Without the pictures, give every record again exactly.
■ ■ ■ ■ ■
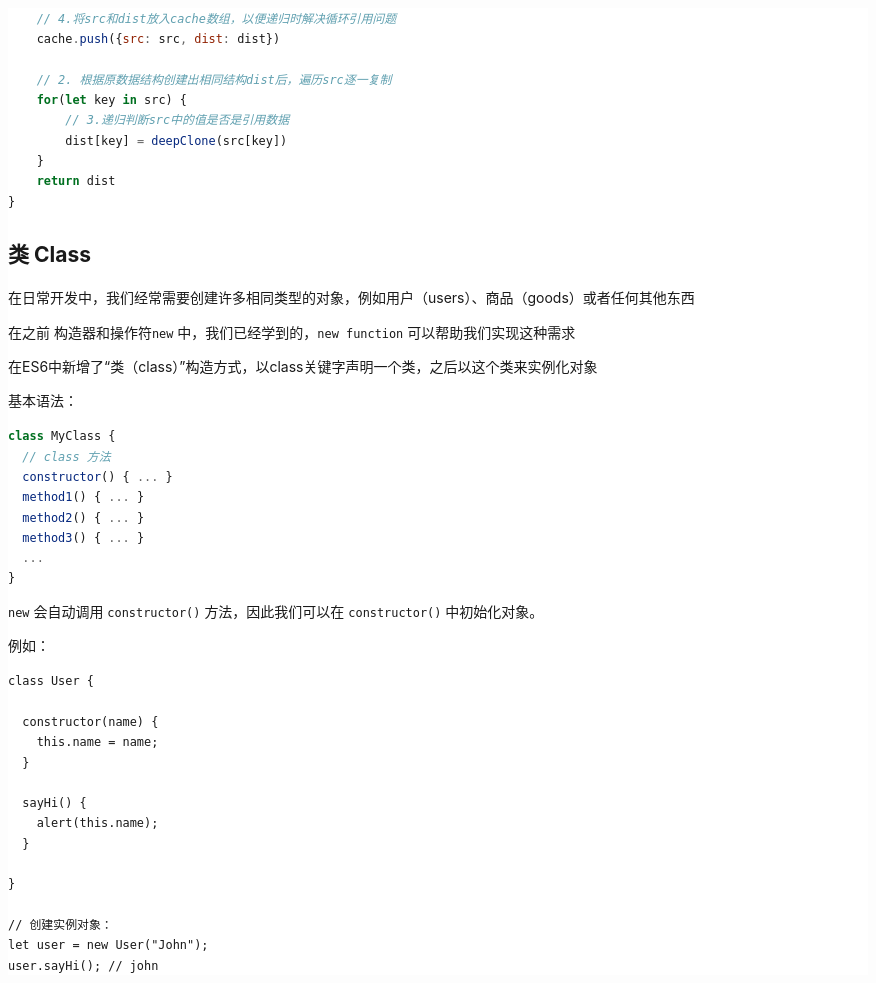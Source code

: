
 ```javascript
    // 4.将src和dist放入cache数组，以便递归时解决循环引用问题
    cache.push({src: src, dist: dist})
    
    // 2. 根据原数据结构创建出相同结构dist后，遍历src逐一复制
    for(let key in src) {
        // 3.递归判断src中的值是否是引用数据
        dist[key] = deepClone(src[key])
    }
    return dist
}
```

## 类 Class

在日常开发中，我们经常需要创建许多相同类型的对象，例如用户（users）、商品（goods）或者任何其他东西

在之前 构造器和操作符`new` 中，我们已经学到的，`new function` 可以帮助我们实现这种需求

在ES6中新增了“类（class）”构造方式，以class关键字声明一个类，之后以这个类来实例化对象

基本语法：

```javascript
class MyClass {
  // class 方法
  constructor() { ... }
  method1() { ... }
  method2() { ... }
  method3() { ... }
  ...
}
```

`new` 会自动调用 `constructor()` 方法，因此我们可以在 `constructor()` 中初始化对象。

例如：

```
class User {

  constructor(name) {
    this.name = name;
  }

  sayHi() {
    alert(this.name);
  }

}

// 创建实例对象：
let user = new User("John");
user.sayHi(); // john
```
■ ■ ■ ■ ■
_WRITTEN ANSWER_
Source code

:
 ```javascript
    // 4.将src和dist放入cache数组，以便递归时解决循环引用问题
    cache.push({src: src, dist: dist})
    
    // 2. 根据原数据结构创建出相同结构dist后，遍历src逐一复制
    for(let key in src) {
        // 3.递归判断src中的值是否是引用数据
        dist[key] = deepClone(src[key])
    }
    return dist
}
```

## 类 Class

在日常开发中，我们经常需要创建许多相同类型的对象，例如用户（users）、商品（goods）或者任何其他东西

在之前 构造器和操作符`new` 中，我们已经学到的，`new function` 可以帮助我们实现这种需求

在ES6中新增了“类（class）”构造方式，以class关键字声明一个类，之后以这个类来实例化对象

基本语法：

```javascript
class MyClass {
  // class 方法
  constructor() { ... }
  method1() { ... }
  method2() { ... }
  method3() { ... }
  ...
}
```

`new` 会自动调用 `constructor()` 方法，因此我们可以在 `constructor()` 中初始化对象。

例如：

```
class User {

  constructor(name) {
    this.name = name;
  }

  sayHi() {
    alert(this.name);
  }

}

// 创建实例对象：
let user = new User("John");
user.sayHi(); // john
```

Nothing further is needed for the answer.